Each line that contains the word "inverse" is to be copied from the records below.

START DATASET RECORDS

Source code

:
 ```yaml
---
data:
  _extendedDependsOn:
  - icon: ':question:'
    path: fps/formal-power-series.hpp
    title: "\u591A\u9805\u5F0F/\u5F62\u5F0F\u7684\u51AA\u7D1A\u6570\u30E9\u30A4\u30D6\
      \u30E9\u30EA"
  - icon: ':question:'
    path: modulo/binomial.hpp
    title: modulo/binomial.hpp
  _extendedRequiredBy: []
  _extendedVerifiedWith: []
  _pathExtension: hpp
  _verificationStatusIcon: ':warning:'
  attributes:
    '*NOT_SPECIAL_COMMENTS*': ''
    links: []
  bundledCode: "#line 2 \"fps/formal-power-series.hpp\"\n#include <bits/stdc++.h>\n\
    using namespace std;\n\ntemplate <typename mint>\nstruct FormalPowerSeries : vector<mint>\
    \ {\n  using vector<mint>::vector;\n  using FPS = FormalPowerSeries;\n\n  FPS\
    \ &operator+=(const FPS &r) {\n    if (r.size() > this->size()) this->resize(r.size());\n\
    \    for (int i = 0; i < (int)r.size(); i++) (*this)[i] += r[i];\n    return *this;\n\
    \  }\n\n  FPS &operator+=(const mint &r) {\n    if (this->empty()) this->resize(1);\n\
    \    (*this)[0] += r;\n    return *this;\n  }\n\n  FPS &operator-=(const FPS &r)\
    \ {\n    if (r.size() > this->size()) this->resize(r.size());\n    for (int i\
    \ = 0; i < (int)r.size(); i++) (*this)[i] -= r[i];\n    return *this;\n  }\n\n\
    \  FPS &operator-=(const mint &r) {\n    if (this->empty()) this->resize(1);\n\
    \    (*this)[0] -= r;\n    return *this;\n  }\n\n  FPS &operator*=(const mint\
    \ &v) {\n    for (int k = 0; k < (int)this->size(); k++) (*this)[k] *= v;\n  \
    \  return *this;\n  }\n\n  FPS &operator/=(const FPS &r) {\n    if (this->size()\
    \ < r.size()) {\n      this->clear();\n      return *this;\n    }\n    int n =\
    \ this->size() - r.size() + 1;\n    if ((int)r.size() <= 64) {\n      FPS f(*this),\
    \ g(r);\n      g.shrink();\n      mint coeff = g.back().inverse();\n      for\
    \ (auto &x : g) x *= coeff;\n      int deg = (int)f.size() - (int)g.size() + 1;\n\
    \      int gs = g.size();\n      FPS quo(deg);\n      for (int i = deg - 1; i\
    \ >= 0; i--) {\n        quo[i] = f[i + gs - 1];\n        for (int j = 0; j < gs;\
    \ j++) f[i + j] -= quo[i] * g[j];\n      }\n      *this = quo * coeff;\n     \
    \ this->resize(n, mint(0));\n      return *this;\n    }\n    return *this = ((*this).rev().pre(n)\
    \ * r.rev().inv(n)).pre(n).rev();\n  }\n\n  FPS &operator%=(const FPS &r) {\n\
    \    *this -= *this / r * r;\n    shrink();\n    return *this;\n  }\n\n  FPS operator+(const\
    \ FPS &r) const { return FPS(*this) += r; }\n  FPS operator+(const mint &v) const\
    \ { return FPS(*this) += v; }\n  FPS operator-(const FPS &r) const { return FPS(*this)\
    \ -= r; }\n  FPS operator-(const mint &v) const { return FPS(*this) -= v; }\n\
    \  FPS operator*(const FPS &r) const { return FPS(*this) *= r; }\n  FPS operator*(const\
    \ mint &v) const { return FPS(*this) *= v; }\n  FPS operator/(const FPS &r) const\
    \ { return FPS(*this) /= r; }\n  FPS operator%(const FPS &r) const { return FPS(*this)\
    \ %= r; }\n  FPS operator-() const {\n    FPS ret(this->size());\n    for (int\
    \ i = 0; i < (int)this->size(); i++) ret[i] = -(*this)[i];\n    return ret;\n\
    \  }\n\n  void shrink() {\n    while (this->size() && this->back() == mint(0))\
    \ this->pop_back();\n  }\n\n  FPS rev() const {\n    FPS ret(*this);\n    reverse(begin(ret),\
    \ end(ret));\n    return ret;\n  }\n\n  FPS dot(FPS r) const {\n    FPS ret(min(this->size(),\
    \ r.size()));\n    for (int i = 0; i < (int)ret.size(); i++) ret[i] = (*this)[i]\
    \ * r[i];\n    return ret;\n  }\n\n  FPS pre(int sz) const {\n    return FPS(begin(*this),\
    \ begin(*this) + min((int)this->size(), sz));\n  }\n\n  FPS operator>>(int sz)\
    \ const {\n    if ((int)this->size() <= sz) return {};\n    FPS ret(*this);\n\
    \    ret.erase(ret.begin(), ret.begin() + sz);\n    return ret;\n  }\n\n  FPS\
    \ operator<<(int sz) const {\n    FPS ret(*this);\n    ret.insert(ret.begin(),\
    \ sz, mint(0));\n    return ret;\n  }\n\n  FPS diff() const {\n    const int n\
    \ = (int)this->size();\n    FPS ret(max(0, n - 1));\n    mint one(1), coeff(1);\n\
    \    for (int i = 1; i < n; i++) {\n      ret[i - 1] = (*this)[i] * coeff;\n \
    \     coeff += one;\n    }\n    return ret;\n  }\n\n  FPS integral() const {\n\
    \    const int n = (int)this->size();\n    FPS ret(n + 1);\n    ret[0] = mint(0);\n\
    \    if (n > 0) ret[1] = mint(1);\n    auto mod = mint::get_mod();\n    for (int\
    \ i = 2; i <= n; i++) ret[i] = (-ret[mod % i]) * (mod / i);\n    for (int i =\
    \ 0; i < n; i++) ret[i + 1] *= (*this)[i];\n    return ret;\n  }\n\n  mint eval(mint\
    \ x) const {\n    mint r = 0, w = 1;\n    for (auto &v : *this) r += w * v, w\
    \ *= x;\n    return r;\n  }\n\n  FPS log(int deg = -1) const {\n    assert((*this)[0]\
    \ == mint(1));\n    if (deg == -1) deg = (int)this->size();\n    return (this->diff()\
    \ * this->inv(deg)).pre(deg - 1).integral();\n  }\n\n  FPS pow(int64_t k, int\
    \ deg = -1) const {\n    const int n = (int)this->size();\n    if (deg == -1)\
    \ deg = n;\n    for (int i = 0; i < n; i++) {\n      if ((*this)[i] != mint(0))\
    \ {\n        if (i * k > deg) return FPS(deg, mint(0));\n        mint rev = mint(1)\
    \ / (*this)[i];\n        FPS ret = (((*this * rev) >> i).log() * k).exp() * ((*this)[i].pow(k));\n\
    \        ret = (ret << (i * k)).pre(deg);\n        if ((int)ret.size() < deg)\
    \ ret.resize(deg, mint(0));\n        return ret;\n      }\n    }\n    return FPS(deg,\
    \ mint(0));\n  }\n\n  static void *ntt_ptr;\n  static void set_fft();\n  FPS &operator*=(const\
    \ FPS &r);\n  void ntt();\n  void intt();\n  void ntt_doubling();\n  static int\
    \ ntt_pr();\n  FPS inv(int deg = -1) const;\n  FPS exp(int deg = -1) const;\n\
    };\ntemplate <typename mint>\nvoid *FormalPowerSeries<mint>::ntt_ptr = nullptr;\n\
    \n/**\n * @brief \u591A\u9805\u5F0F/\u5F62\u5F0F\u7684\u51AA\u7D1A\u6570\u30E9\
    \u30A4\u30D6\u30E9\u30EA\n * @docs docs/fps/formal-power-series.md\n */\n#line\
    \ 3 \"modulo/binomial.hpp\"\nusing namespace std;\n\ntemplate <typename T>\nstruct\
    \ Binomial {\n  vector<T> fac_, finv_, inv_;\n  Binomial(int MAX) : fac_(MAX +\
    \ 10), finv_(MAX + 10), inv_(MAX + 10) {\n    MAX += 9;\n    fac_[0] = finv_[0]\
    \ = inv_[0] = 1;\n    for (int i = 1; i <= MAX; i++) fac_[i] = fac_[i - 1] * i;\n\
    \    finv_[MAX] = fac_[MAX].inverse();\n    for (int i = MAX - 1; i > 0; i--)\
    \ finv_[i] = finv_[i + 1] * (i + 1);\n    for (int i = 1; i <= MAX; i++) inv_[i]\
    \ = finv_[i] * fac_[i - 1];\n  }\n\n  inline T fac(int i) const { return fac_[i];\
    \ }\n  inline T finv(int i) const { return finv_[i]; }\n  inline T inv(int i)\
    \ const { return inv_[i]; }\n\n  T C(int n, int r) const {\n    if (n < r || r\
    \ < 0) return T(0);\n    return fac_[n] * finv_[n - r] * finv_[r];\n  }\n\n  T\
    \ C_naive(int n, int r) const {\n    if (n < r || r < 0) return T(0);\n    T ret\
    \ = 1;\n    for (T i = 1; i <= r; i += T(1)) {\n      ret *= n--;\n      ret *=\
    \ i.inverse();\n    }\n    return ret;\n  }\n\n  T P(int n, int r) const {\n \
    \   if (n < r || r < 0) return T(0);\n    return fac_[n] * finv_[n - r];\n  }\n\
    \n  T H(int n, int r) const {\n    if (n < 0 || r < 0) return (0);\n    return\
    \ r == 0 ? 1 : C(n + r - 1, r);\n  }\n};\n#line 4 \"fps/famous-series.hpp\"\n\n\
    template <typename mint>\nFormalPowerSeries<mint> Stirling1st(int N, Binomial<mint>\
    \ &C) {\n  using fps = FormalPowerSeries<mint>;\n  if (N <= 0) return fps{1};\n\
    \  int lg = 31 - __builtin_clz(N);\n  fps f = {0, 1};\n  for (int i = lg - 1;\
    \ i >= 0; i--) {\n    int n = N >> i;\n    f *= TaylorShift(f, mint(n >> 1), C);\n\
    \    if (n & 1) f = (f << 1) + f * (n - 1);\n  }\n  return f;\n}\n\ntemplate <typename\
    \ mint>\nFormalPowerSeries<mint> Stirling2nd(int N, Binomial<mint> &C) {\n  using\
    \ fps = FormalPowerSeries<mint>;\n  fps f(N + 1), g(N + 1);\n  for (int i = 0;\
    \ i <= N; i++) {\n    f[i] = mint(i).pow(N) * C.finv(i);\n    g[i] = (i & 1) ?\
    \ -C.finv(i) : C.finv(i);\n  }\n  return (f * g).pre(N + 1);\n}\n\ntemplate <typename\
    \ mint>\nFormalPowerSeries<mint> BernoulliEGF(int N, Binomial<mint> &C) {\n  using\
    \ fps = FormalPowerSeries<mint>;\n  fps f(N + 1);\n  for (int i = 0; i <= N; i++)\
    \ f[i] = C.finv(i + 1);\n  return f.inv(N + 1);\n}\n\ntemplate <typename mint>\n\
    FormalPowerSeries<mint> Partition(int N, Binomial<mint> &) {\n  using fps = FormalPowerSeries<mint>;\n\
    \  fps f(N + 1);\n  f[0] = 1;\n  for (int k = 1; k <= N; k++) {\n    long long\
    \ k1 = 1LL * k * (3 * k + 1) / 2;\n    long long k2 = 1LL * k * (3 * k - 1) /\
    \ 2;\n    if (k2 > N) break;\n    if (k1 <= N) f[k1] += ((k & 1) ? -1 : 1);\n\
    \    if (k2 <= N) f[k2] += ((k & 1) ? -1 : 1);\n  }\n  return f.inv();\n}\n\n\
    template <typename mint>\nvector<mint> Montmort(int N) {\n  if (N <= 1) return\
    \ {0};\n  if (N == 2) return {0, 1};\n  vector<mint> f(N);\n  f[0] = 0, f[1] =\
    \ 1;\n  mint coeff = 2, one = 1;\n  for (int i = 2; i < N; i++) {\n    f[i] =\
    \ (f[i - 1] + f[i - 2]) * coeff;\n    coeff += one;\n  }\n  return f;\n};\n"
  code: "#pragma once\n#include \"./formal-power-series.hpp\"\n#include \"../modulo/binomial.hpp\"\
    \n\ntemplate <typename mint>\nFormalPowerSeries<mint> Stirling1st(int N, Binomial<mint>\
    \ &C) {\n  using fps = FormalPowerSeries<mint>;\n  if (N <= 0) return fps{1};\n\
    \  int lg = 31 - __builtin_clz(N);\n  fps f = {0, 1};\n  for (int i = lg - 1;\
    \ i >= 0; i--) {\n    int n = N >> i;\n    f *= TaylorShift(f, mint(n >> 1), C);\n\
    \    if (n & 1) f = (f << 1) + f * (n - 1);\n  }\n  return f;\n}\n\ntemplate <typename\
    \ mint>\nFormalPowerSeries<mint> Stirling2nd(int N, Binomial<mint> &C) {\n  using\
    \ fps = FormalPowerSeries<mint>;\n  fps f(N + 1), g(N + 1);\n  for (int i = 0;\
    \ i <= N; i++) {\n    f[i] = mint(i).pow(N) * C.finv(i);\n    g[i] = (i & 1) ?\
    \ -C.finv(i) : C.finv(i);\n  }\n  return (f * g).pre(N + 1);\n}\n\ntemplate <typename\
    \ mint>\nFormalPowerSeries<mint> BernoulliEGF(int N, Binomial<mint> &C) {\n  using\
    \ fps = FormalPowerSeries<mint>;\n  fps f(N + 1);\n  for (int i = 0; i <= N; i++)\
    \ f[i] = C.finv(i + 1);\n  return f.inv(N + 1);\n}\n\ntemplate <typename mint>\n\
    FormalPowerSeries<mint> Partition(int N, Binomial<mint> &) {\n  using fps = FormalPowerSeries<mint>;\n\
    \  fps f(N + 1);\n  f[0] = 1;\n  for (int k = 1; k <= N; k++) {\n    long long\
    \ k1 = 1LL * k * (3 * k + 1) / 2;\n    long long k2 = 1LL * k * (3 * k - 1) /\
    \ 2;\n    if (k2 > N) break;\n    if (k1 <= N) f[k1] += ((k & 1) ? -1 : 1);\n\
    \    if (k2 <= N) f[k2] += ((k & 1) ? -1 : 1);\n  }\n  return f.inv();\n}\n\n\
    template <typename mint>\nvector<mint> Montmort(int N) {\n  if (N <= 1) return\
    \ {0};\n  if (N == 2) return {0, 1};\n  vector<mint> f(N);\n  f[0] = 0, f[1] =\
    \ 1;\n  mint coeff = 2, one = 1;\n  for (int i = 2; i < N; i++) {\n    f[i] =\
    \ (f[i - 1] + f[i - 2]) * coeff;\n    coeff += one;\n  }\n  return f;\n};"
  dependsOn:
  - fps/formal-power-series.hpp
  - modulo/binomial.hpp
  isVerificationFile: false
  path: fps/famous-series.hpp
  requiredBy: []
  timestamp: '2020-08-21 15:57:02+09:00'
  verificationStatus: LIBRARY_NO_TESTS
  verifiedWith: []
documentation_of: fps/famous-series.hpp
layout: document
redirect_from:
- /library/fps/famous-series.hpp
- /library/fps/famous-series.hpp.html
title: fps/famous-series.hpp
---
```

END DATASET RECORDS

_SOLUTION:_
    \ g(r);\n      g.shrink();\n      mint coeff = g.back().inverse();\n      for\
    \    finv_[MAX] = fac_[MAX].inverse();\n    for (int i = MAX - 1; i > 0; i--)\
    \ i.inverse();\n    }\n    return ret;\n  }\n\n  T P(int n, int r) const {\n \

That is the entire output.